And what happens in these nervous days ahead is just the start. This is an event that will rattle the collective cage for a long time to come.
Saudi Arabia is the world’s biggest oil exporter and it has proved itself to be highly vulnerable to a sudden and devastating attack. Whether it was carried out by Tehran-backed Houthi rebels or Iran itself is partially irrelevant.
You can disrupt Saudi Arabia or the wider oil-dependent Western economies seemingly with readily-available drone technology.
Half of the desert kingdom’s production has been taken out of commission in one fell swoop: 5.7m barrels per day (bpd). Abqaiq is the world’s largest oil processing plant and lies at the heart of the country’s hydrocarbon infrastructure.
There is plenty of oil in storage in the kingdom — around 185m barrels in total — that can, in the short term, mitigate the situation. But the longer it is out of action, the worse it will be.
There is plenty of oil in storage in Saudi Arabia — around 185m barrels in total — that can, in the short term, mitigate the situation. But the longer it is out of action, the worse it will be
The oil markets reflected the scale of this drama appropriately. Crude prices rocketed 20% to $72 per barrel in the immediate aftermath of last Saturday’s attack, their biggest intraday rise in more than 30 years.
Surge in tanker rates
Tanker rates surged too. If you wanted to charter VLCCs out of the Middle East Gulf eastwards, it would cost at least 30% more.
Product tankers have also seen better rates as buyers seek alternative fuel supplies from places such as the Far East, where there is a current oversupply.

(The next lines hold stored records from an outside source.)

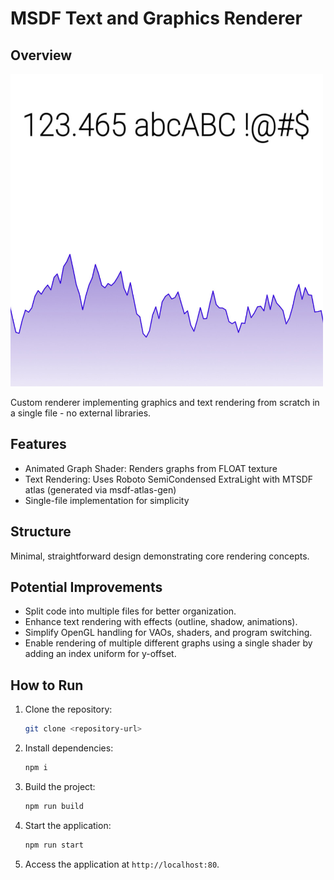 # MSDF Text and Graphics Renderer
## Overview
<img src="screenshot.jpg" style=" width:500px ; height:500px "  >

Custom renderer implementing graphics and text rendering from scratch in a single file - no external libraries.
## Features
- Animated Graph Shader: Renders graphs from FLOAT texture
- Text Rendering: Uses Roboto SemiCondensed ExtraLight with MTSDF atlas (generated via msdf-atlas-gen)
- Single-file implementation for simplicity

## Structure
Minimal, straightforward design demonstrating core rendering concepts.
## Potential Improvements
- Split code into multiple files for better organization.
- Enhance text rendering with effects (outline, shadow, animations).
- Simplify OpenGL handling for VAOs, shaders, and program switching.
- Enable rendering of multiple different graphs using a single shader by adding an index uniform for y-offset.

## How to Run
1. Clone the repository:
   ```bash
   git clone <repository-url>
   ```
2. Install dependencies:
   ```bash
   npm i
   ```
3. Build the project:
   ```bash
   npm run build
   ```
4. Start the application:
   ```bash
   npm run start
   ```
5. Access the application at `http://localhost:80`. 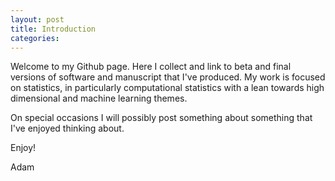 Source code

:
 ```yaml
---
layout: post
title: Introduction
categories:
---
```


Welcome to my Github page. Here I collect and link to beta and final versions of software and manuscript that I've produced. My work is focused on statistics, in particularly computational statistics with a lean towards high dimensional and machine learning themes.

On special occasions I will possibly post something about something that I've enjoyed thinking about.

Enjoy!

Adam
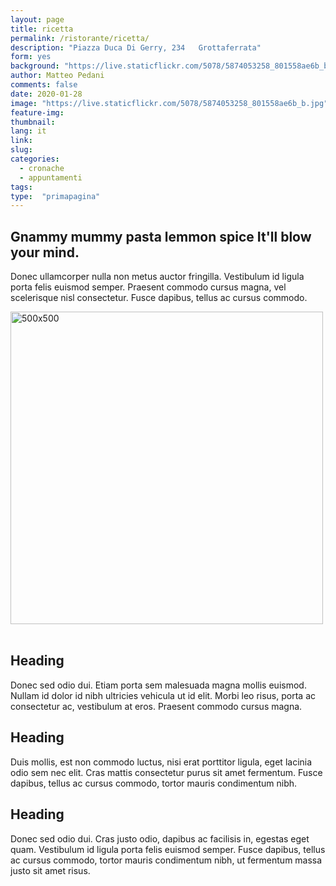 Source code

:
 ```yaml
---
layout: page
title: ricetta
permalink: /ristorante/ricetta/
description: "Piazza Duca Di Gerry, 234   Grottaferrata"
form: yes
background: "https://live.staticflickr.com/5078/5874053258_801558ae6b_b.jpg"
author: Matteo Pedani
comments: false
date: 2020-01-28 
image: "https://live.staticflickr.com/5078/5874053258_801558ae6b_b.jpg"
feature-img: 
thumbnail: 
lang: it
link: 
slug: 
categories:
  - cronache
  - appuntamenti
tags:
type:  "primapagina"
---
```

<div class="conteiner">
<div class="row featurette">
          <div class="col-md-7">
            <h2 class="featurette-heading">Gnammy mummy pasta lemmon spice <span class="text-muted">It'll blow your mind.</span></h2>
            <p class="lead">Donec ullamcorper nulla non metus auctor fringilla. Vestibulum id ligula porta felis euismod semper. Praesent commodo cursus magna, vel scelerisque nisl consectetur. Fusce dapibus, tellus ac cursus commodo.</p>
          </div>
          <div class="col-md-5">
            <img class="featurette-image img-fluid mx-auto" data-src="holder.js/500x500/auto" alt="500x500" style="width: 500px; " src="{{page.image}}" data-holder-rendered="true">
          </div>
        </div>
     <br>   
<div class="row ">
          <div class="col-lg-4">
            <h2>Heading</h2>
            <p>Donec sed odio dui. Etiam porta sem malesuada magna mollis euismod. Nullam id dolor id nibh ultricies vehicula ut id elit. Morbi leo risus, porta ac consectetur ac, vestibulum at eros. Praesent commodo cursus magna.</p>
          </div>
          <!-- /.col-lg-4 -->
          <div class="col-lg-4">
            <h2>Heading</h2>
            <p>Duis mollis, est non commodo luctus, nisi erat porttitor ligula, eget lacinia odio sem nec elit. Cras mattis consectetur purus sit amet fermentum. Fusce dapibus, tellus ac cursus commodo, tortor mauris condimentum nibh.</p>
          </div>
          <!-- /.col-lg-4 -->
          <div class="col-lg-4">
            <h2>Heading</h2>
            <p>Donec sed odio dui. Cras justo odio, dapibus ac facilisis in, egestas eget quam. Vestibulum id ligula porta felis euismod semper. Fusce dapibus, tellus ac cursus commodo, tortor mauris condimentum nibh, ut fermentum massa justo sit amet risus.</p>
          </div><!-- /.col-lg-4 -->
        </div>

</div>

Meanwhile, US experts are poring over the debris to find confirmation as to who exactly is responsible for the attack.
Trump has declared the US is “locked and loaded” for its own missile strikes on Iran, if strong evidence points to Tehran.
Military action in the region — long mooted since Trump reintroduced sanctions on Iran — would only disrupt wider oil movements from the region.
But despite the bellicose Twitter feed and his seemingly volatile nature, Trump has held back from military action so far.
He sacked his pugnacious security advisor John Bolton last week and, in recent days, said he would “like to avoid” war with Iran.
Trump has also acted pragmatically to ease oil supplies by announcing the opening of the country’s Strategic Petroleum Reserve.
We don't know what China — currently the world’s biggest oil importer and key recipient of Saudi crude — will do, but it too has a strategic reserve with more than a month’s worth of crude in it.
The pre-weekend oil price had factored in US/China trade wars, Brexit and general concerns about the global economy.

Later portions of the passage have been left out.